START THE DATA

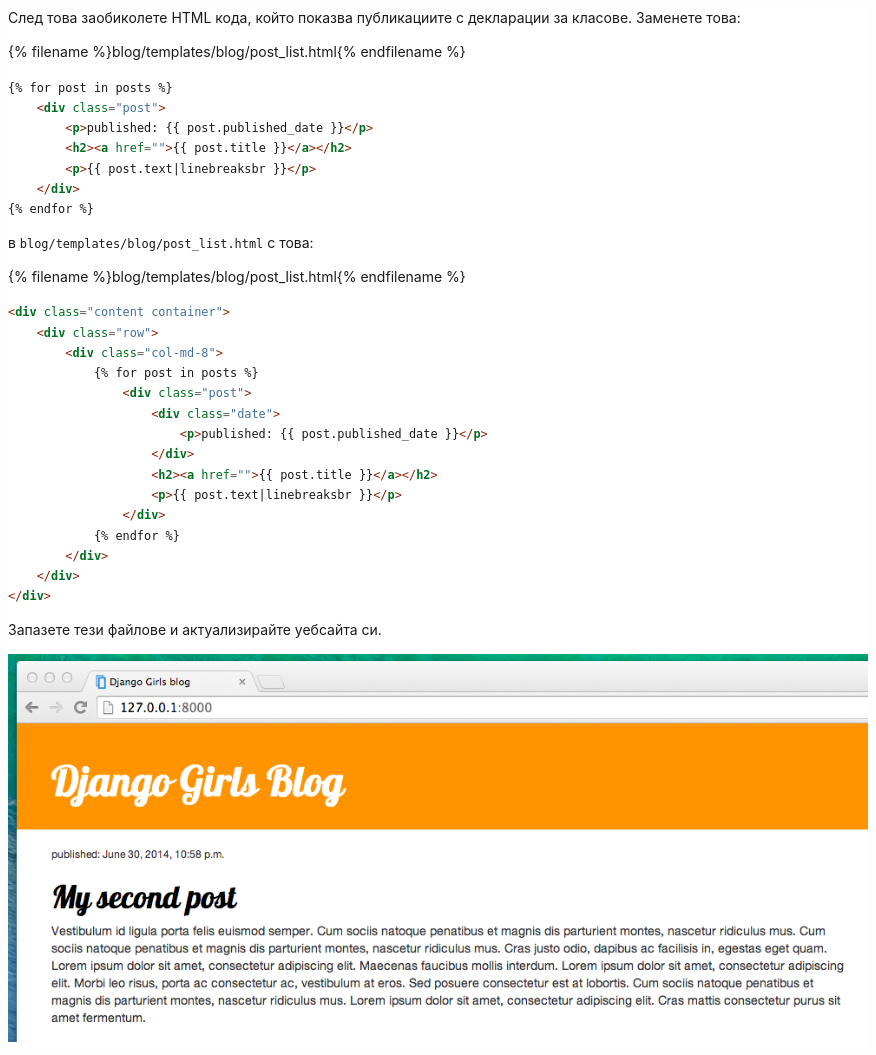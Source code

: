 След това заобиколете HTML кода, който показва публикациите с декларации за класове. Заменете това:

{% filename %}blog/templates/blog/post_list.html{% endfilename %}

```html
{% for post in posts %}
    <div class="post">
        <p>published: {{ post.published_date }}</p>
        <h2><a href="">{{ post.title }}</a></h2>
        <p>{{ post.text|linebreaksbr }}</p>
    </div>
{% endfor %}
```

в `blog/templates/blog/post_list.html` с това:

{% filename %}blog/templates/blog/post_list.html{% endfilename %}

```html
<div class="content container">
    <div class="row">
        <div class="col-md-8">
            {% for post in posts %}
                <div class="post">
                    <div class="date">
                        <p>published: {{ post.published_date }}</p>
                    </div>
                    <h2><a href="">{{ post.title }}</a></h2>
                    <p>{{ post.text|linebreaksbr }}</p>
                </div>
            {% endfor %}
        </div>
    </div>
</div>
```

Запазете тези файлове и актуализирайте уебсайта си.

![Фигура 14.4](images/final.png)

END THE DATA

A faithful copy of each entry is required, and no picture may be carried into it.

Source code

: След това заобиколете HTML кода, който показва публикациите с декларации за класове. Заменете това:

{% filename %}blog/templates/blog/post_list.html{% endfilename %}

```html
{% for post in posts %}
    <div class="post">
        <p>published: {{ post.published_date }}</p>
        <h2><a href="">{{ post.title }}</a></h2>
        <p>{{ post.text|linebreaksbr }}</p>
    </div>
{% endfor %}
```

в `blog/templates/blog/post_list.html` с това:

{% filename %}blog/templates/blog/post_list.html{% endfilename %}

```html
<div class="content container">
    <div class="row">
        <div class="col-md-8">
            {% for post in posts %}
                <div class="post">
                    <div class="date">
                        <p>published: {{ post.published_date }}</p>
                    </div>
                    <h2><a href="">{{ post.title }}</a></h2>
                    <p>{{ post.text|linebreaksbr }}</p>
                </div>
            {% endfor %}
        </div>
    </div>
</div>
```

Запазете тези файлове и актуализирайте уебсайта си.

![Фигура 14.4](images/final.png)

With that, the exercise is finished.